Detective: … and the horribly mangled remains were found on October 25th…

Me: Woo! They said my birthday!

@aLLiSTeRBaNTeR

If you don’t speak English. I’M GOING TO REPEAT EXACTLY WHAT I JUST SAID MUCH LOUDER. In hopes that you understand.

-Everyone at my job.

@AnOrangeSNES

[Standing still for a picture]

I guess you can say I’m *turns around for a second and the camera goes off* not good at posing for pictures.

@ElKnuckelhombre

My neighbor’s looking at me like she’s never seen a guy stuck in her doggy door before. And what’s with the screaming? And the golf club?!

@BlindChow

[girl chatting up guy at bar]
girl: so what do you do?
magician: i halve a girlfriend

@theshantilly

I just owned you for three seconds. Possibly five if you’re a slow reader.
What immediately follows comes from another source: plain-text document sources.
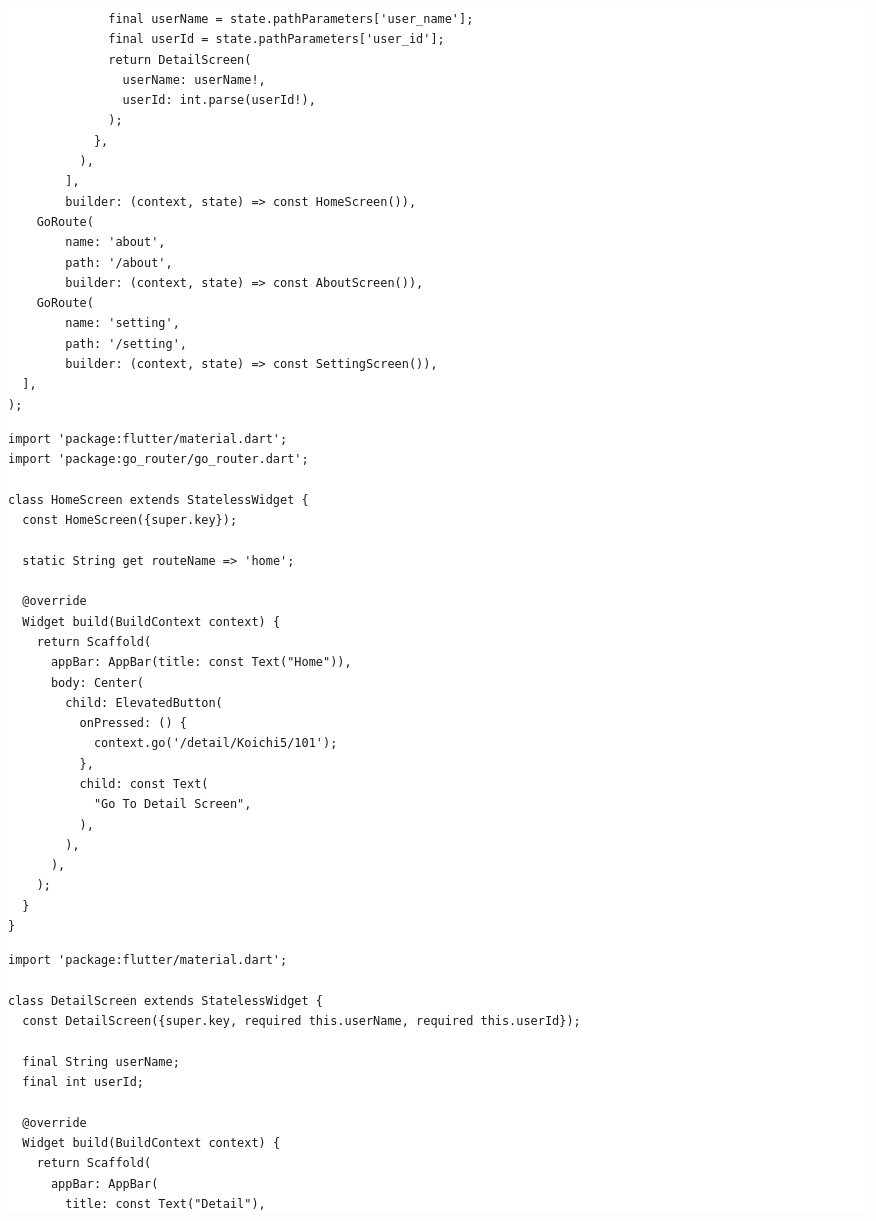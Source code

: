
 ```dart: router.dart
              final userName = state.pathParameters['user_name'];
              final userId = state.pathParameters['user_id'];
              return DetailScreen(
                userName: userName!,
                userId: int.parse(userId!),
              );
            },
          ),
        ],
        builder: (context, state) => const HomeScreen()),
    GoRoute(
        name: 'about',
        path: '/about',
        builder: (context, state) => const AboutScreen()),
    GoRoute(
        name: 'setting',
        path: '/setting',
        builder: (context, state) => const SettingScreen()),
  ],
);
```

```dart: home_screen.dart
import 'package:flutter/material.dart';
import 'package:go_router/go_router.dart';

class HomeScreen extends StatelessWidget {
  const HomeScreen({super.key});

  static String get routeName => 'home';

  @override
  Widget build(BuildContext context) {
    return Scaffold(
      appBar: AppBar(title: const Text("Home")),
      body: Center(
        child: ElevatedButton(
          onPressed: () {
            context.go('/detail/Koichi5/101');
          },
          child: const Text(
            "Go To Detail Screen",
          ),
        ),
      ),
    );
  }
}
```

```dart: detail_screen.dart
import 'package:flutter/material.dart';

class DetailScreen extends StatelessWidget {
  const DetailScreen({super.key, required this.userName, required this.userId});

  final String userName;
  final int userId;

  @override
  Widget build(BuildContext context) {
    return Scaffold(
      appBar: AppBar(
        title: const Text("Detail"),
```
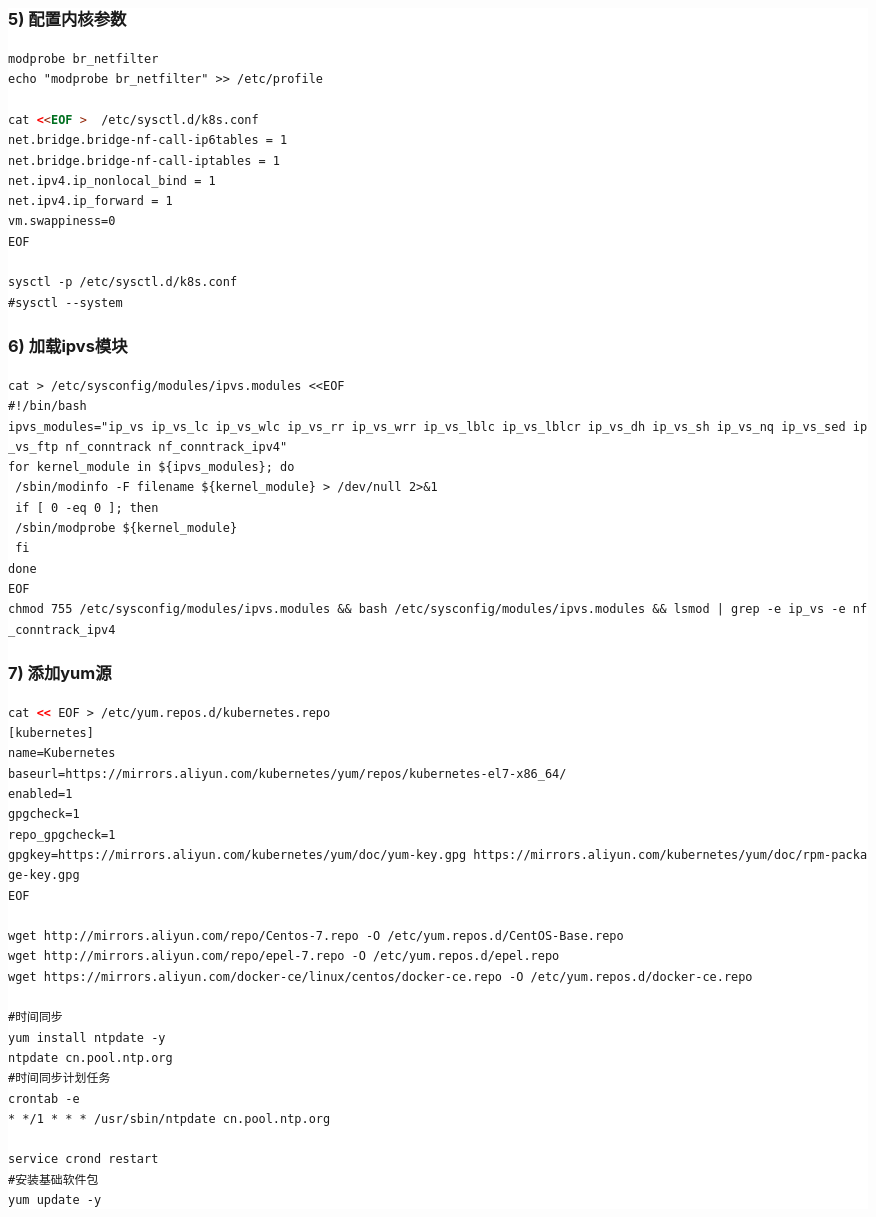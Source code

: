 ### 5) 配置内核参数

```html
modprobe br_netfilter
echo "modprobe br_netfilter" >> /etc/profile

cat <<EOF >  /etc/sysctl.d/k8s.conf
net.bridge.bridge-nf-call-ip6tables = 1
net.bridge.bridge-nf-call-iptables = 1
net.ipv4.ip_nonlocal_bind = 1
net.ipv4.ip_forward = 1
vm.swappiness=0
EOF

sysctl -p /etc/sysctl.d/k8s.conf
#sysctl --system
```

### 6) 加载ipvs模块

```shell
cat > /etc/sysconfig/modules/ipvs.modules <<EOF
#!/bin/bash
ipvs_modules="ip_vs ip_vs_lc ip_vs_wlc ip_vs_rr ip_vs_wrr ip_vs_lblc ip_vs_lblcr ip_vs_dh ip_vs_sh ip_vs_nq ip_vs_sed ip_vs_ftp nf_conntrack nf_conntrack_ipv4"
for kernel_module in ${ipvs_modules}; do
 /sbin/modinfo -F filename ${kernel_module} > /dev/null 2>&1
 if [ 0 -eq 0 ]; then
 /sbin/modprobe ${kernel_module}
 fi
done
EOF
chmod 755 /etc/sysconfig/modules/ipvs.modules && bash /etc/sysconfig/modules/ipvs.modules && lsmod | grep -e ip_vs -e nf_conntrack_ipv4
```

### 7) 添加yum源

```html
cat << EOF > /etc/yum.repos.d/kubernetes.repo
[kubernetes]
name=Kubernetes
baseurl=https://mirrors.aliyun.com/kubernetes/yum/repos/kubernetes-el7-x86_64/
enabled=1
gpgcheck=1
repo_gpgcheck=1
gpgkey=https://mirrors.aliyun.com/kubernetes/yum/doc/yum-key.gpg https://mirrors.aliyun.com/kubernetes/yum/doc/rpm-package-key.gpg
EOF

wget http://mirrors.aliyun.com/repo/Centos-7.repo -O /etc/yum.repos.d/CentOS-Base.repo
wget http://mirrors.aliyun.com/repo/epel-7.repo -O /etc/yum.repos.d/epel.repo 
wget https://mirrors.aliyun.com/docker-ce/linux/centos/docker-ce.repo -O /etc/yum.repos.d/docker-ce.repo

#时间同步
yum install ntpdate -y
ntpdate cn.pool.ntp.org
#时间同步计划任务
crontab -e
* */1 * * * /usr/sbin/ntpdate cn.pool.ntp.org

service crond restart
#安装基础软件包
yum update -y
```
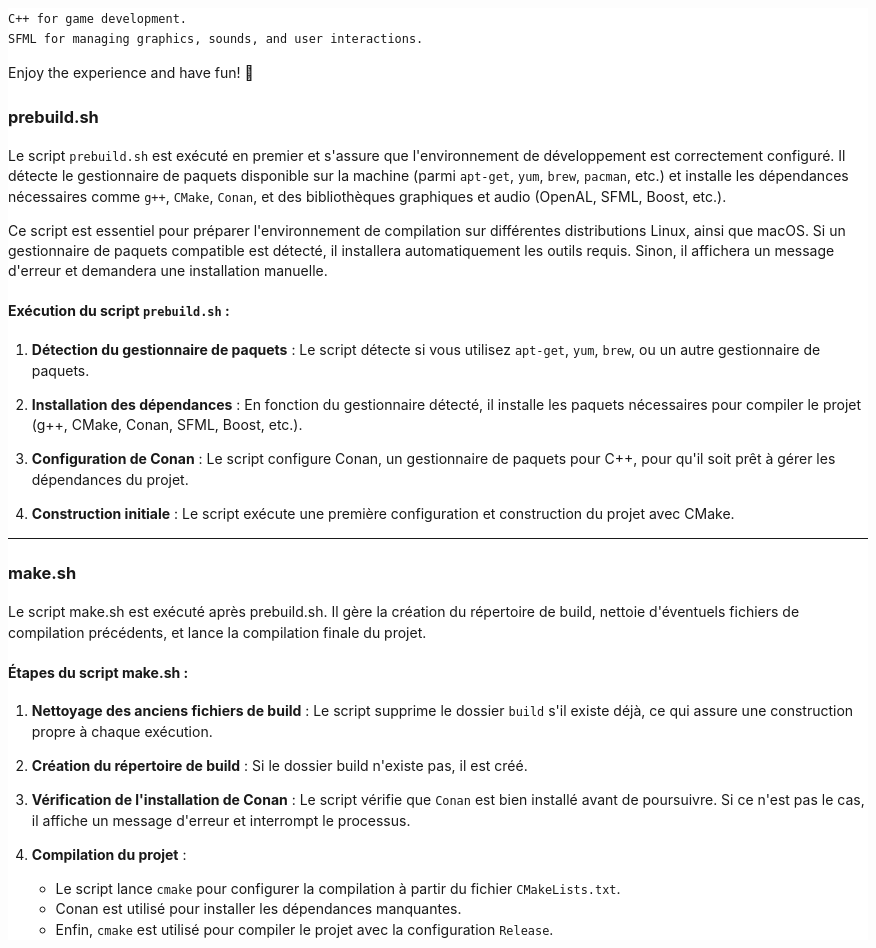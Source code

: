     C++ for game development.
    SFML for managing graphics, sounds, and user interactions.

Enjoy the experience and have fun! 🎉
### prebuild.sh

Le script `prebuild.sh` est exécuté en premier et s'assure que l'environnement de développement est correctement configuré. Il détecte le gestionnaire de paquets disponible sur la machine (parmi `apt-get`, `yum`, `brew`, `pacman`, etc.) et installe les dépendances nécessaires comme `g++`, `CMake`, `Conan`, et des bibliothèques graphiques et audio (OpenAL, SFML, Boost, etc.).

Ce script est essentiel pour préparer l'environnement de compilation sur différentes distributions Linux, ainsi que macOS. Si un gestionnaire de paquets compatible est détecté, il installera automatiquement les outils requis. Sinon, il affichera un message d'erreur et demandera une installation manuelle.

#### Exécution du script `prebuild.sh` :
1. **Détection du gestionnaire de paquets** : 
   Le script détecte si vous utilisez `apt-get`, `yum`, `brew`, ou un autre gestionnaire de paquets.
   
2. **Installation des dépendances** : 
   En fonction du gestionnaire détecté, il installe les paquets nécessaires pour compiler le projet (g++, CMake, Conan, SFML, Boost, etc.).

3. **Configuration de Conan** :
   Le script configure Conan, un gestionnaire de paquets pour C++, pour qu'il soit prêt à gérer les dépendances du projet.

4. **Construction initiale** :
   Le script exécute une première configuration et construction du projet avec CMake.

---

### make.sh

Le script make.sh est exécuté après prebuild.sh. Il gère la création du répertoire de build, nettoie d'éventuels fichiers de compilation précédents, et lance la compilation finale du projet.

#### Étapes du script make.sh :
1. **Nettoyage des anciens fichiers de build** :
   Le script supprime le dossier `build` s'il existe déjà, ce qui assure une construction propre à chaque exécution.

2. **Création du répertoire de build** :
   Si le dossier build n'existe pas, il est créé.

3. **Vérification de l'installation de Conan** :
   Le script vérifie que `Conan` est bien installé avant de poursuivre. Si ce n'est pas le cas, il affiche un message d'erreur et interrompt le processus.

4. **Compilation du projet** :
   - Le script lance `cmake` pour configurer la compilation à partir du fichier `CMakeLists.txt`.
   - Conan est utilisé pour installer les dépendances manquantes.
   - Enfin, `cmake` est utilisé pour compiler le projet avec la configuration `Release`.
Up to ten if you read this again.

@LaLuchaNix

I hate when I’m pooping alone in the house and I hear a noise.. please don’t kill me while i’m pooping..

@WheelTod

The odds of being killed by a shark are 1 in 3,748,067. So if you know 3,748,066 people who haven’t been killed by a shark: avoid the ocean.

@thedailymarker

When you open your heart to someone, there is blood. Lots and lots of blood. And then you die. So don’t open your heart.